Though medical errors are an oft-studied subject, the researchers studied 307 medical malpractice claims that involved errors in an “ambulatory,” or non-emergency, setting—an area that “has been understudied,” according to co-author of the report, Eric J. Thomas, a professor at the University of Texas Health Science Center.
The study examined the different causes of diagnostic errors and categorized the resulting degree of harm to patients by five categories, ranging from emotional trauma to major physical injury to death.
The report concluded that breakdowns occurred at multiple points in the diagnostic process, resulting in a missed or delayed diagnosis.
In many missed diagnoses, two or more physicians contributed to the mistake.
Co-author of the report and an Associate Professor of Law and Public Health at HSPH professor, David M. Studdert said that “cognitive errors play a large role” in these types of medical errors.
The study also recommended ways to improve the diagnostic process, suggesting that systems reducing reliance on doctor’s memory, such as electronic test result tracking systems, be implemented.

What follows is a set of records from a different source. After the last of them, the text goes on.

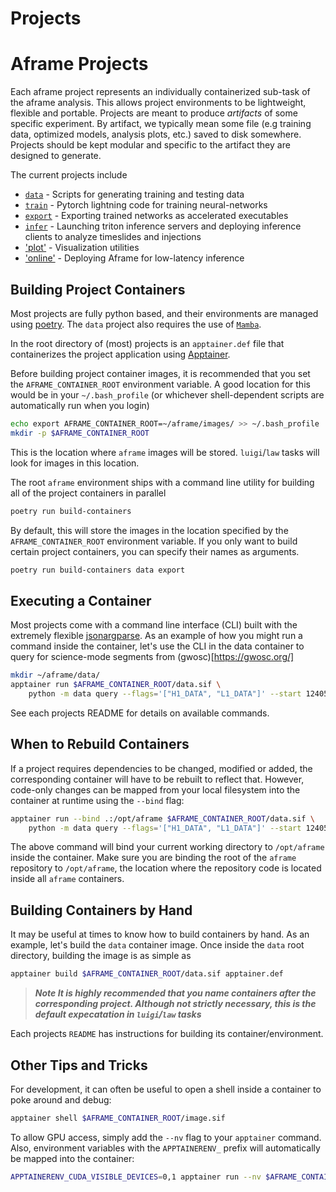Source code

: Projects
========
# Aframe Projects
Each aframe project represents an individually containerized sub-task of the aframe analysis. This allows project environments
to be lightweight, flexible and portable. Projects are meant to produce _artifacts_ of some specific experiment. By artifact, we typically mean some file (e.g training data, optimized models, analysis plots, etc.) saved to disk somewhere. Projects should be kept modular and specific to the artifact they are designed to generate.

The current projects include
- [`data`](./projects/data.md) - Scripts for generating training and testing data
- [`train`](./projects/train.md) - Pytorch lightning code for training neural-networks
- [`export`](./projects/export.md) - Exporting trained networks as accelerated executables
- [`infer`](./projects/infer.md) - Launching triton inference servers and deploying inference clients to analyze timeslides and injections
- ['plot'](./projects/plots.md) - Visualization utilities
- ['online'](./projects/online.md) - Deploying Aframe for low-latency inference

## Building Project Containers
Most projects are fully python based, and their environments are managed using [poetry](https://python-poetry.org/).
The `data` project also requires the use of [`Mamba`](https://mamba.readthedocs.io/en/latest/).

In the root directory of (most) projects is an `apptainer.def` file that containerizes 
the project application using [Apptainer](https://apptainer.org/docs/user/latest/).

Before building project container images, it is recommended that you set the `AFRAME_CONTAINER_ROOT` environment variable.
A good location for this would be in your `~/.bash_profile` (or whichever shell-dependent scripts are automatically run when you login)

```bash
echo export AFRAME_CONTAINER_ROOT=~/aframe/images/ >> ~/.bash_profile
mkdir -p $AFRAME_CONTAINER_ROOT
```

This is the location where `aframe` images will be stored. `luigi`/`law` tasks will look for images in this location.

The root `aframe` environment ships with a command line utility for building all of the project containers in parallel

```bash
poetry run build-containers
```
By default, this will store the images in the location specified by the `AFRAME_CONTAINER_ROOT` environment variable.
If you only want to build certain project containers, you can specify their names as arguments.

```bash
poetry run build-containers data export 
```

## Executing a Container
Most projects come with a command line interface (CLI) built with the extremely flexible [jsonargparse](https://jsonargparse.readthedocs.io/en/stable/). As an example of how you might run a command inside the container, let's use the CLI in the data container to query for science-mode segments from (gwosc)[https://gwosc.org/]

```bash
mkdir ~/aframe/data/
apptainer run $AFRAME_CONTAINER_ROOT/data.sif \
    python -m data query --flags='["H1_DATA", "L1_DATA"]' --start 1240579783 --end 1241443783 --output_file ~/aframe/data/segments.txt
```

See each projects README for details on available commands.

## When to Rebuild Containers
If a project requires dependencies to be changed, modified or added, the corresponding container will have to be rebuilt to reflect that. 
However, code-only changes can be mapped from your local filesystem into the container at runtime using the `--bind` flag:

```bash
apptainer run --bind .:/opt/aframe $AFRAME_CONTAINER_ROOT/data.sif \
    python -m data query --flags='["H1_DATA", "L1_DATA"]' --start 1240579783 --end 1241443783 --output_file ~/aframe/data/segments.txt
```

The above command will bind your current working directory to `/opt/aframe` inside the container.
Make sure you are binding the root of the `aframe` repository to `/opt/aframe`, the location where the repository code is located inside all `aframe` containers. 


## Building Containers by Hand
It may be useful at times to know how to build containers by hand. 
As an example, let's build the `data` container image. Once inside the `data` root directory, building the image is as simple as 

```bash
apptainer build $AFRAME_CONTAINER_ROOT/data.sif apptainer.def
```

> **_Note It is highly recommended that you name containers after the corresponding project. Although not strictly necessary, this is the default expecatation in `luigi`/`law` tasks_**

Each projects `README` has instructions for building its container/environment.


## Other Tips and Tricks
For development, it can often be useful to open a shell inside a container to poke around and debug: 

```bash
apptainer shell $AFRAME_CONTAINER_ROOT/image.sif
```

To allow GPU access, simply add the `--nv` flag to your `apptainer` command. Also, environment variables with the `APPTAINERENV_` prefix
will automatically be mapped into the container:

```bash
APPTAINERENV_CUDA_VISIBLE_DEVICES=0,1 apptainer run --nv $AFRAME_CONTAINER_ROOT/train.sif ...
```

Studdert also said that, in certain situations, physicians should consider consulting a specialist in a relevant field to assist with a diagnosis.
While a patient’s wellness is primarily the doctor’s responsibility, “the patient’s role is critical,” Studdert added. Patients should be “active participants” in the diagnostic process.
“People should try and follow up their lab results” to make sure their tests are executed and properly evaluated, according to Thomas.